*AIM OF THE TASK*
The records shown below are to be repeated exactly and completely.

*DATA FOR ANALYSIS*
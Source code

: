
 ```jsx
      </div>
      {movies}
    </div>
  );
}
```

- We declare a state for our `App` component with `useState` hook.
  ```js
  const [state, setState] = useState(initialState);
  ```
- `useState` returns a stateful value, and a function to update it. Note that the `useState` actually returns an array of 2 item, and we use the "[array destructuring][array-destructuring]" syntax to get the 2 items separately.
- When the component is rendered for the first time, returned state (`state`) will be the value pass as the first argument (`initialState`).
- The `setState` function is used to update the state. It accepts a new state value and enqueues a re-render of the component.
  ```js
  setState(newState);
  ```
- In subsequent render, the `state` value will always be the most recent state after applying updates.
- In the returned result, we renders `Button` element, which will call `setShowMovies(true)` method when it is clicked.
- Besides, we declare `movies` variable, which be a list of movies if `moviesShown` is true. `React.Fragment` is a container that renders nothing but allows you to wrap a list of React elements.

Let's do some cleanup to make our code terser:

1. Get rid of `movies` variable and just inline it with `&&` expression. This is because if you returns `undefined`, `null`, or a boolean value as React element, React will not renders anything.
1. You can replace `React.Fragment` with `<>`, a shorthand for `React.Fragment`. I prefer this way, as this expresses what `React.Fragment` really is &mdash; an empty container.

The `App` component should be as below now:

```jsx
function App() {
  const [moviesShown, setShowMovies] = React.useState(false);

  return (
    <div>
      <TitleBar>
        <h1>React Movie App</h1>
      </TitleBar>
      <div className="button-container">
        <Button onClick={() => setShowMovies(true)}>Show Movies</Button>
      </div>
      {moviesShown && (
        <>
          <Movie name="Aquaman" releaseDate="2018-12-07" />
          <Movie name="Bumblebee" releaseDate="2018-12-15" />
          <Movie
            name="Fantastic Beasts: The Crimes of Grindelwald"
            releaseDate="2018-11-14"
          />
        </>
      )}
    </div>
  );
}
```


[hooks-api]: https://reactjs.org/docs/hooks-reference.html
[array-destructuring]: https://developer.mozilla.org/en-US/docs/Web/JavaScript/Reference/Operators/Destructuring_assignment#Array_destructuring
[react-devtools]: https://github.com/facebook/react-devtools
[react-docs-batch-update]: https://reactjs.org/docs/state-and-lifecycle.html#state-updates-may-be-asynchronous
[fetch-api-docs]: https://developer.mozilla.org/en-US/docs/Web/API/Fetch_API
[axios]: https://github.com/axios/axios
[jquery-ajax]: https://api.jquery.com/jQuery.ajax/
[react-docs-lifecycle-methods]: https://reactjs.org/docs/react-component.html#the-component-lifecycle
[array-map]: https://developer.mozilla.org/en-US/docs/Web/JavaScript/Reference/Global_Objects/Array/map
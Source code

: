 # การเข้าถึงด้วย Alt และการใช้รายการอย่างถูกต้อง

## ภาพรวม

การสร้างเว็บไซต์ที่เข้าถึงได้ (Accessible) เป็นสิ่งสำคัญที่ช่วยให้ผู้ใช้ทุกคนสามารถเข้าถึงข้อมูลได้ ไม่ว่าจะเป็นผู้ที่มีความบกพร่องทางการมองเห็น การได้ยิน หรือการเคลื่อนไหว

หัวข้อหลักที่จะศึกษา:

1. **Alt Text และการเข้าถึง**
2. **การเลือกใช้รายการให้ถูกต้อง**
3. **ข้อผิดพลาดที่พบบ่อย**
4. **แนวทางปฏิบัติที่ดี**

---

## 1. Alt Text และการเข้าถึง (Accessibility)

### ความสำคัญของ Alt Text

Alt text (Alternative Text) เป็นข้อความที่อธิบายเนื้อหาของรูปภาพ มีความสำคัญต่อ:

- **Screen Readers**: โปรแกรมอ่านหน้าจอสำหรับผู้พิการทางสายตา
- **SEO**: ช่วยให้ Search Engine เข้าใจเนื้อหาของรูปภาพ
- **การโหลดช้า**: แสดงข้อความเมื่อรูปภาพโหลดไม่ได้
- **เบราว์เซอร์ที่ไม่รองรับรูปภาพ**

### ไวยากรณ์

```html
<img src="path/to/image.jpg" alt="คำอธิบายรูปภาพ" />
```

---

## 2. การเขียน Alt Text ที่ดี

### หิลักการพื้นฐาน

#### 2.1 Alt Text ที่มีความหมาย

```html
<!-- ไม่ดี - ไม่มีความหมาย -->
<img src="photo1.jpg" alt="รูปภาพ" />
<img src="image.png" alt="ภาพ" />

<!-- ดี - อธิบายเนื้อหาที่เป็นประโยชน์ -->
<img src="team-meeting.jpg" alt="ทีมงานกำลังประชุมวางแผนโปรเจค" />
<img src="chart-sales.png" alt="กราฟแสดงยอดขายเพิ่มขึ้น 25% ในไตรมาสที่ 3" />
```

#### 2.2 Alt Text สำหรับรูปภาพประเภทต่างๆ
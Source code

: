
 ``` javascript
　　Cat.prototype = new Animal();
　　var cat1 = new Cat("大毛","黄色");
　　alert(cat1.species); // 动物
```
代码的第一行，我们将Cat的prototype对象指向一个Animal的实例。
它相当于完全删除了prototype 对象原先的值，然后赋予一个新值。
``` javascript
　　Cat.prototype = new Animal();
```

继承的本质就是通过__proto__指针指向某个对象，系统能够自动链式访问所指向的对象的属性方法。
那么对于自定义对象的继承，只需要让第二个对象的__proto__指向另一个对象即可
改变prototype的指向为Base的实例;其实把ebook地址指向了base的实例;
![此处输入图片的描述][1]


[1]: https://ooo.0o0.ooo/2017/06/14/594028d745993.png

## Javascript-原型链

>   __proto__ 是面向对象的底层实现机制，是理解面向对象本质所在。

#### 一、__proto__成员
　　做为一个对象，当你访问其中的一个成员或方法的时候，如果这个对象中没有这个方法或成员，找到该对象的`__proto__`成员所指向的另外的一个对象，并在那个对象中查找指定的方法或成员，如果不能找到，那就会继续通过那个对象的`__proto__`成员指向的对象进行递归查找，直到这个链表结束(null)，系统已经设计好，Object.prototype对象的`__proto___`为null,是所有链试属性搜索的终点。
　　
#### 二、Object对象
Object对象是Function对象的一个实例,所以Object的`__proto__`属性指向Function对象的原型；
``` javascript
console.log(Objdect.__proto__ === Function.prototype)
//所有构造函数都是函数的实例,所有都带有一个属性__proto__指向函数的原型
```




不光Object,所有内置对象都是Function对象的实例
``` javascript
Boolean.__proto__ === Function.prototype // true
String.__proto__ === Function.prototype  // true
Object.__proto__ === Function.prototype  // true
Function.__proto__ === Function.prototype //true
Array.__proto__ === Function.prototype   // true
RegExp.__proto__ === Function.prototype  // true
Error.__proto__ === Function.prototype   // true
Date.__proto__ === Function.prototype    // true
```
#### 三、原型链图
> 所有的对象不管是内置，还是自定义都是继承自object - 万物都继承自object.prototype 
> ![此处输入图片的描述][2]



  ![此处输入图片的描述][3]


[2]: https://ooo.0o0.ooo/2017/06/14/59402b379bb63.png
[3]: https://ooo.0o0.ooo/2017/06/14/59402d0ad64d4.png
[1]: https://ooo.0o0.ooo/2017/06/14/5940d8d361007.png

*SOLUTION FOR THIS PROBLEM*
Source code

:
 ```jsx
      </div>
      {movies}
    </div>
  );
}
```

- We declare a state for our `App` component with `useState` hook.
  ```js
  const [state, setState] = useState(initialState);
  ```
- `useState` returns a stateful value, and a function to update it. Note that the `useState` actually returns an array of 2 item, and we use the "[array destructuring][array-destructuring]" syntax to get the 2 items separately.
- When the component is rendered for the first time, returned state (`state`) will be the value pass as the first argument (`initialState`).
- The `setState` function is used to update the state. It accepts a new state value and enqueues a re-render of the component.
  ```js
  setState(newState);
  ```
- In subsequent render, the `state` value will always be the most recent state after applying updates.
- In the returned result, we renders `Button` element, which will call `setShowMovies(true)` method when it is clicked.
- Besides, we declare `movies` variable, which be a list of movies if `moviesShown` is true. `React.Fragment` is a container that renders nothing but allows you to wrap a list of React elements.

Let's do some cleanup to make our code terser:

1. Get rid of `movies` variable and just inline it with `&&` expression. This is because if you returns `undefined`, `null`, or a boolean value as React element, React will not renders anything.
1. You can replace `React.Fragment` with `<>`, a shorthand for `React.Fragment`. I prefer this way, as this expresses what `React.Fragment` really is &mdash; an empty container.

The `App` component should be as below now:

```jsx
function App() {
  const [moviesShown, setShowMovies] = React.useState(false);

  return (
    <div>
      <TitleBar>
        <h1>React Movie App</h1>
      </TitleBar>
      <div className="button-container">
        <Button onClick={() => setShowMovies(true)}>Show Movies</Button>
      </div>
      {moviesShown && (
        <>
          <Movie name="Aquaman" releaseDate="2018-12-07" />
          <Movie name="Bumblebee" releaseDate="2018-12-15" />
          <Movie
            name="Fantastic Beasts: The Crimes of Grindelwald"
            releaseDate="2018-11-14"
          />
        </>
      )}
    </div>
  );
}
```


[hooks-api]: https://reactjs.org/docs/hooks-reference.html
[array-destructuring]: https://developer.mozilla.org/en-US/docs/Web/JavaScript/Reference/Operators/Destructuring_assignment#Array_destructuring
[react-devtools]: https://github.com/facebook/react-devtools
[react-docs-batch-update]: https://reactjs.org/docs/state-and-lifecycle.html#state-updates-may-be-asynchronous
[fetch-api-docs]: https://developer.mozilla.org/en-US/docs/Web/API/Fetch_API
[axios]: https://github.com/axios/axios
[jquery-ajax]: https://api.jquery.com/jQuery.ajax/
[react-docs-lifecycle-methods]: https://reactjs.org/docs/react-component.html#the-component-lifecycle
[array-map]: https://developer.mozilla.org/en-US/docs/Web/JavaScript/Reference/Global_Objects/Array/map
Source code

: # การเข้าถึงด้วย Alt และการใช้รายการอย่างถูกต้อง

## ภาพรวม

การสร้างเว็บไซต์ที่เข้าถึงได้ (Accessible) เป็นสิ่งสำคัญที่ช่วยให้ผู้ใช้ทุกคนสามารถเข้าถึงข้อมูลได้ ไม่ว่าจะเป็นผู้ที่มีความบกพร่องทางการมองเห็น การได้ยิน หรือการเคลื่อนไหว

หัวข้อหลักที่จะศึกษา:

1. **Alt Text และการเข้าถึง**
2. **การเลือกใช้รายการให้ถูกต้อง**
3. **ข้อผิดพลาดที่พบบ่อย**
4. **แนวทางปฏิบัติที่ดี**

---

## 1. Alt Text และการเข้าถึง (Accessibility)

### ความสำคัญของ Alt Text

Alt text (Alternative Text) เป็นข้อความที่อธิบายเนื้อหาของรูปภาพ มีความสำคัญต่อ:

- **Screen Readers**: โปรแกรมอ่านหน้าจอสำหรับผู้พิการทางสายตา
- **SEO**: ช่วยให้ Search Engine เข้าใจเนื้อหาของรูปภาพ
- **การโหลดช้า**: แสดงข้อความเมื่อรูปภาพโหลดไม่ได้
- **เบราว์เซอร์ที่ไม่รองรับรูปภาพ**

### ไวยากรณ์

```html
<img src="path/to/image.jpg" alt="คำอธิบายรูปภาพ" />
```

---

## 2. การเขียน Alt Text ที่ดี

### หิลักการพื้นฐาน

#### 2.1 Alt Text ที่มีความหมาย

```html
<!-- ไม่ดี - ไม่มีความหมาย -->
<img src="photo1.jpg" alt="รูปภาพ" />
<img src="image.png" alt="ภาพ" />

<!-- ดี - อธิบายเนื้อหาที่เป็นประโยชน์ -->
<img src="team-meeting.jpg" alt="ทีมงานกำลังประชุมวางแผนโปรเจค" />
<img src="chart-sales.png" alt="กราฟแสดงยอดขายเพิ่มขึ้น 25% ในไตรมาสที่ 3" />
```

#### 2.2 Alt Text สำหรับรูปภาพประเภทต่างๆ
Source code

:
 ``` javascript
　　Cat.prototype = new Animal();
　　var cat1 = new Cat("大毛","黄色");
　　alert(cat1.species); // 动物
```
代码的第一行，我们将Cat的prototype对象指向一个Animal的实例。
它相当于完全删除了prototype 对象原先的值，然后赋予一个新值。
``` javascript
　　Cat.prototype = new Animal();
```

继承的本质就是通过__proto__指针指向某个对象，系统能够自动链式访问所指向的对象的属性方法。
那么对于自定义对象的继承，只需要让第二个对象的__proto__指向另一个对象即可
改变prototype的指向为Base的实例;其实把ebook地址指向了base的实例;
![此处输入图片的描述][1]


[1]: https://ooo.0o0.ooo/2017/06/14/594028d745993.png

## Javascript-原型链

>   __proto__ 是面向对象的底层实现机制，是理解面向对象本质所在。

#### 一、__proto__成员
　　做为一个对象，当你访问其中的一个成员或方法的时候，如果这个对象中没有这个方法或成员，找到该对象的`__proto__`成员所指向的另外的一个对象，并在那个对象中查找指定的方法或成员，如果不能找到，那就会继续通过那个对象的`__proto__`成员指向的对象进行递归查找，直到这个链表结束(null)，系统已经设计好，Object.prototype对象的`__proto___`为null,是所有链试属性搜索的终点。
　　
#### 二、Object对象
Object对象是Function对象的一个实例,所以Object的`__proto__`属性指向Function对象的原型；
``` javascript
console.log(Objdect.__proto__ === Function.prototype)
//所有构造函数都是函数的实例,所有都带有一个属性__proto__指向函数的原型
```




不光Object,所有内置对象都是Function对象的实例
``` javascript
Boolean.__proto__ === Function.prototype // true
String.__proto__ === Function.prototype  // true
Object.__proto__ === Function.prototype  // true
Function.__proto__ === Function.prototype //true
Array.__proto__ === Function.prototype   // true
RegExp.__proto__ === Function.prototype  // true
Error.__proto__ === Function.prototype   // true
Date.__proto__ === Function.prototype    // true
```
#### 三、原型链图
> 所有的对象不管是内置，还是自定义都是继承自object - 万物都继承自object.prototype 
> ![此处输入图片的描述][2]



  ![此处输入图片的描述][3]


[2]: https://ooo.0o0.ooo/2017/06/14/59402b379bb63.png
[3]: https://ooo.0o0.ooo/2017/06/14/59402d0ad64d4.png
[1]: https://ooo.0o0.ooo/2017/06/14/5940d8d361007.png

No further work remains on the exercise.